Bereits im Mai 2013 hatte blog.stromhaltig über die sogenannten ReDispatch Maßnahmen geschrieben, nach einigen Unklarheiten und weiteren Informationsquellen entstand zwei Tage später ein Follow-Up über ReDispatch als Ausgleichsenergie. Das Besondere an den letzten Tagen ist aus Sicht des Stromnetzes der besonders hohe Anteil an Strom aus regenerativer Energie. Sonne und Wind liefern zu manchen Zeiten Strom um sämtliche privaten Haushalte zu 100% zu versorgen.
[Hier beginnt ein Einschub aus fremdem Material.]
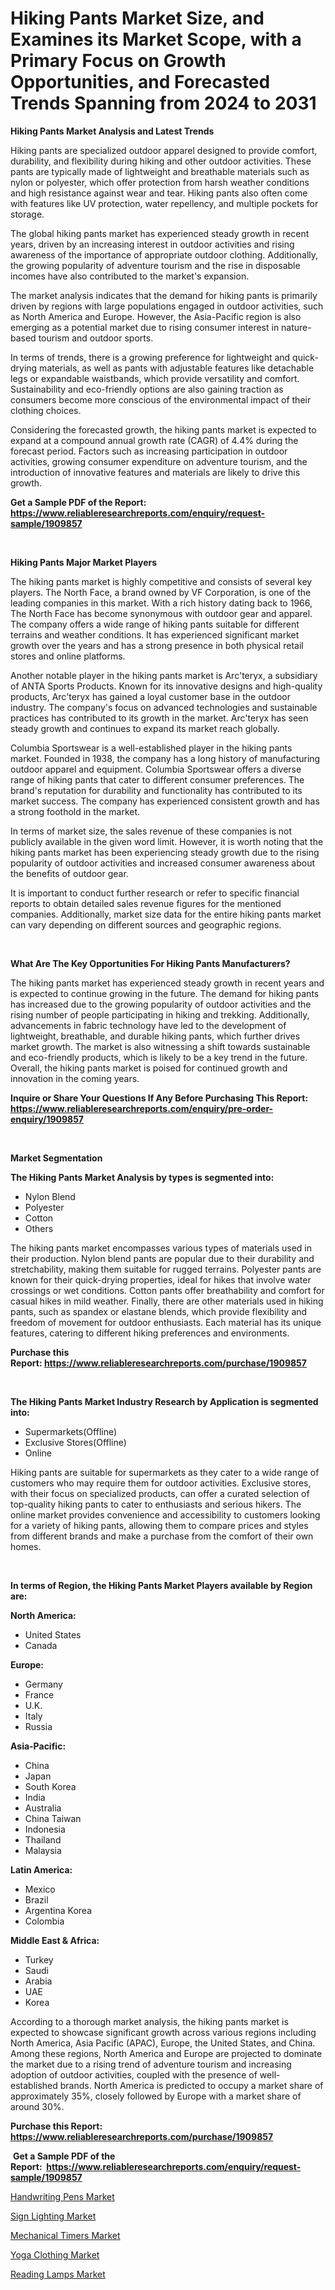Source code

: <p><h1>Hiking Pants Market Size, and Examines its Market Scope, with a Primary Focus on Growth Opportunities, and Forecasted Trends Spanning from 2024 to 2031</h1></p><p><strong>Hiking Pants Market Analysis and Latest Trends</strong></p>
<p><p>Hiking pants are specialized outdoor apparel designed to provide comfort, durability, and flexibility during hiking and other outdoor activities. These pants are typically made of lightweight and breathable materials such as nylon or polyester, which offer protection from harsh weather conditions and high resistance against wear and tear. Hiking pants also often come with features like UV protection, water repellency, and multiple pockets for storage.</p><p>The global hiking pants market has experienced steady growth in recent years, driven by an increasing interest in outdoor activities and rising awareness of the importance of appropriate outdoor clothing. Additionally, the growing popularity of adventure tourism and the rise in disposable incomes have also contributed to the market's expansion.</p><p>The market analysis indicates that the demand for hiking pants is primarily driven by regions with large populations engaged in outdoor activities, such as North America and Europe. However, the Asia-Pacific region is also emerging as a potential market due to rising consumer interest in nature-based tourism and outdoor sports.</p><p>In terms of trends, there is a growing preference for lightweight and quick-drying materials, as well as pants with adjustable features like detachable legs or expandable waistbands, which provide versatility and comfort. Sustainability and eco-friendly options are also gaining traction as consumers become more conscious of the environmental impact of their clothing choices.</p><p>Considering the forecasted growth, the hiking pants market is expected to expand at a compound annual growth rate (CAGR) of 4.4% during the forecast period. Factors such as increasing participation in outdoor activities, growing consumer expenditure on adventure tourism, and the introduction of innovative features and materials are likely to drive this growth.</p></p>
<p><strong>Get a Sample PDF of the Report:&nbsp; <a href="https://www.reliableresearchreports.com/enquiry/request-sample/1909857">https://www.reliableresearchreports.com/enquiry/request-sample/1909857</a></strong></p>
<p>&nbsp;</p>
<p><strong>Hiking Pants Major Market Players</strong></p>
<p><p>The hiking pants market is highly competitive and consists of several key players. The North Face, a brand owned by VF Corporation, is one of the leading companies in this market. With a rich history dating back to 1966, The North Face has become synonymous with outdoor gear and apparel. The company offers a wide range of hiking pants suitable for different terrains and weather conditions. It has experienced significant market growth over the years and has a strong presence in both physical retail stores and online platforms.</p><p>Another notable player in the hiking pants market is Arc'teryx, a subsidiary of ANTA Sports Products. Known for its innovative designs and high-quality products, Arc'teryx has gained a loyal customer base in the outdoor industry. The company's focus on advanced technologies and sustainable practices has contributed to its growth in the market. Arc'teryx has seen steady growth and continues to expand its market reach globally.</p><p>Columbia Sportswear is a well-established player in the hiking pants market. Founded in 1938, the company has a long history of manufacturing outdoor apparel and equipment. Columbia Sportswear offers a diverse range of hiking pants that cater to different consumer preferences. The brand's reputation for durability and functionality has contributed to its market success. The company has experienced consistent growth and has a strong foothold in the market.</p><p>In terms of market size, the sales revenue of these companies is not publicly available in the given word limit. However, it is worth noting that the hiking pants market has been experiencing steady growth due to the rising popularity of outdoor activities and increased consumer awareness about the benefits of outdoor gear.</p><p>It is important to conduct further research or refer to specific financial reports to obtain detailed sales revenue figures for the mentioned companies. Additionally, market size data for the entire hiking pants market can vary depending on different sources and geographic regions.</p></p>
<p>&nbsp;</p>
<p><strong>What Are The Key Opportunities For Hiking Pants Manufacturers?</strong></p>
<p><p>The hiking pants market has experienced steady growth in recent years and is expected to continue growing in the future. The demand for hiking pants has increased due to the growing popularity of outdoor activities and the rising number of people participating in hiking and trekking. Additionally, advancements in fabric technology have led to the development of lightweight, breathable, and durable hiking pants, which further drives market growth. The market is also witnessing a shift towards sustainable and eco-friendly products, which is likely to be a key trend in the future. Overall, the hiking pants market is poised for continued growth and innovation in the coming years.</p></p>
<p><strong>Inquire or Share Your Questions If Any Before Purchasing This Report: <a href="https://www.reliableresearchreports.com/enquiry/pre-order-enquiry/1909857">https://www.reliableresearchreports.com/enquiry/pre-order-enquiry/1909857</a></strong></p>
<p>&nbsp;</p>
<p><strong>Market Segmentation</strong></p>
<p><strong>The Hiking Pants Market Analysis by types is segmented into:</strong></p>
<p><ul><li>Nylon Blend</li><li>Polyester</li><li>Cotton</li><li>Others</li></ul></p>
<p><p>The hiking pants market encompasses various types of materials used in their production. Nylon blend pants are popular due to their durability and stretchability, making them suitable for rugged terrains. Polyester pants are known for their quick-drying properties, ideal for hikes that involve water crossings or wet conditions. Cotton pants offer breathability and comfort for casual hikes in mild weather. Finally, there are other materials used in hiking pants, such as spandex or elastane blends, which provide flexibility and freedom of movement for outdoor enthusiasts. Each material has its unique features, catering to different hiking preferences and environments.</p></p>
<p><strong>Purchase this Report:&nbsp;<a href="https://www.reliableresearchreports.com/purchase/1909857">https://www.reliableresearchreports.com/purchase/1909857</a></strong></p>
<p>&nbsp;</p>
<p><strong>The Hiking Pants Market Industry Research by Application is segmented into:</strong></p>
<p><ul><li>Supermarkets(Offline)</li><li>Exclusive Stores(Offline)</li><li>Online</li></ul></p>
<p><p>Hiking pants are suitable for supermarkets as they cater to a wide range of customers who may require them for outdoor activities. Exclusive stores, with their focus on specialized products, can offer a curated selection of top-quality hiking pants to cater to enthusiasts and serious hikers. The online market provides convenience and accessibility to customers looking for a variety of hiking pants, allowing them to compare prices and styles from different brands and make a purchase from the comfort of their own homes.</p></p>
<p>&nbsp;</p>
<p><strong>In terms of Region, the Hiking Pants Market Players available by Region are:</strong></p>
<p>
    <p> <strong> North America: </strong>
        <ul>
            <li>United States</li>
            <li>Canada</li>
        </ul>
        </p> 
    <p> <strong> Europe: </strong>
        <ul>
            <li>Germany</li>
            <li>France</li>
            <li>U.K.</li>
            <li>Italy</li>
            <li>Russia</li>
        </ul>
        </p> 
    <p> <strong> Asia-Pacific: </strong>
        <ul>
            <li>China</li>
            <li>Japan</li>
            <li>South Korea</li>
            <li>India</li>
            <li>Australia</li>
            <li>China Taiwan</li>
            <li>Indonesia</li>
            <li>Thailand</li>
            <li>Malaysia</li>
        </ul>
        </p> 
    <p> <strong> Latin America: </strong>
        <ul>
            <li>Mexico</li>
            <li>Brazil</li>
            <li>Argentina Korea</li>
            <li>Colombia</li>
        </ul>
        </p> 
    <p> <strong> Middle East & Africa: </strong>
        <ul>
            <li>Turkey</li>
            <li>Saudi</li>
            <li>Arabia</li>
            <li>UAE</li>
            <li>Korea</li>
        </ul>
    </p>
    </p>
<p><p>According to a thorough market analysis, the hiking pants market is expected to showcase significant growth across various regions including North America, Asia Pacific (APAC), Europe, the United States, and China. Among these regions, North America and Europe are projected to dominate the market due to a rising trend of adventure tourism and increasing adoption of outdoor activities, coupled with the presence of well-established brands. North America is predicted to occupy a market share of approximately 35%, closely followed by Europe with a market share of around 30%.</p></p>
<p><strong>Purchase this Report: <a href="https://www.reliableresearchreports.com/purchase/1909857">https://www.reliableresearchreports.com/purchase/1909857</a></strong></p>
<p>&nbsp;<strong>Get a Sample PDF of the Report:&nbsp;&nbsp;<a href="https://www.reliableresearchreports.com/enquiry/request-sample/1909857">https://www.reliableresearchreports.com/enquiry/request-sample/1909857</a></strong></p>
<p><strong></strong></p>
<p><p><a href="https://github.com/merzlyukov93/Market-Research-Report-List-2/blob/main/handwriting-pens-market.md">Handwriting Pens Market</a></p><p><a href="https://github.com/prosalinda88/Market-Research-Report-List-2/blob/main/sign-lighting-market.md">Sign Lighting Market</a></p><p><a href="https://github.com/amae102299/Market-Research-Report-List-2/blob/main/mechanical-timers-market.md">Mechanical Timers Market</a></p><p><a href="https://github.com/melchekhinf/Market-Research-Report-List-2/blob/main/yoga-clothing-market.md">Yoga Clothing Market</a></p><p><a href="https://github.com/sndrkn/Market-Research-Report-List-2/blob/main/reading-lamps-market.md">Reading Lamps Market</a></p></p>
Ist die Angst um die Versorgungssicherheit begründet, dann hätte man in den letzten Tagen eine starke Zunahme der ReDispatches feststellen müssen. Am Tag mit der höchsten Stromerzeugung aus Wind und Sonne bislang, dem 16.06.2013, kam es nach den Daten der 4- Übertragunsnetzbetreibern lediglich zu 5 Eingriffen in die Betriebsführung.
Maßnahmen am 16.06.2013
Das Ölkraftwerk Ingolstadt 4 sollte seine Leistung geringfügig erhöhen. Reduzieren sollte die Wirkleistungseinspeisung das Braunkohlekraftwerk Jänschwalde in Brandenburg, Irsching 5 und Wilhelmshaven sollten erhöhen. Gerade bei letzterem spannend, da es wohl nicht zuviel Strom aus Wind bzw. Blindleistung im Netz gab.
BASF besonders gesichert
Nach Angabe der Bundesnetzagentur betreibt der Chemigigant an seinem Stammwerk in Ludwigshafen aktuell 5 Kraftwerksblöcke. Befeuert werden 3 davon mit Erdgas, eines mit Abfall und eines gemischt (ca. 1/3 Erdgas). Schwankungen im öffentlichen Stromnetz können dem Konzern soweit egal sein. Folgt man dem Bericht des Wallstreet-Journal, so stellt man auch nicht die generelle Stabilität des Stromnetzes (Lange Stromausfälle in Frage), viel mehr die kurzen. Von einem Blackout wird gesprochen, wenn der Ausfall der Stromversorgung für länger als 3 Minuten anhält. Nach Angaben des VDE ist das Netz in Deutschland deutlich besser als die anderen Länder (Frankreich, UK, Spanien, Portugal, Österreich…).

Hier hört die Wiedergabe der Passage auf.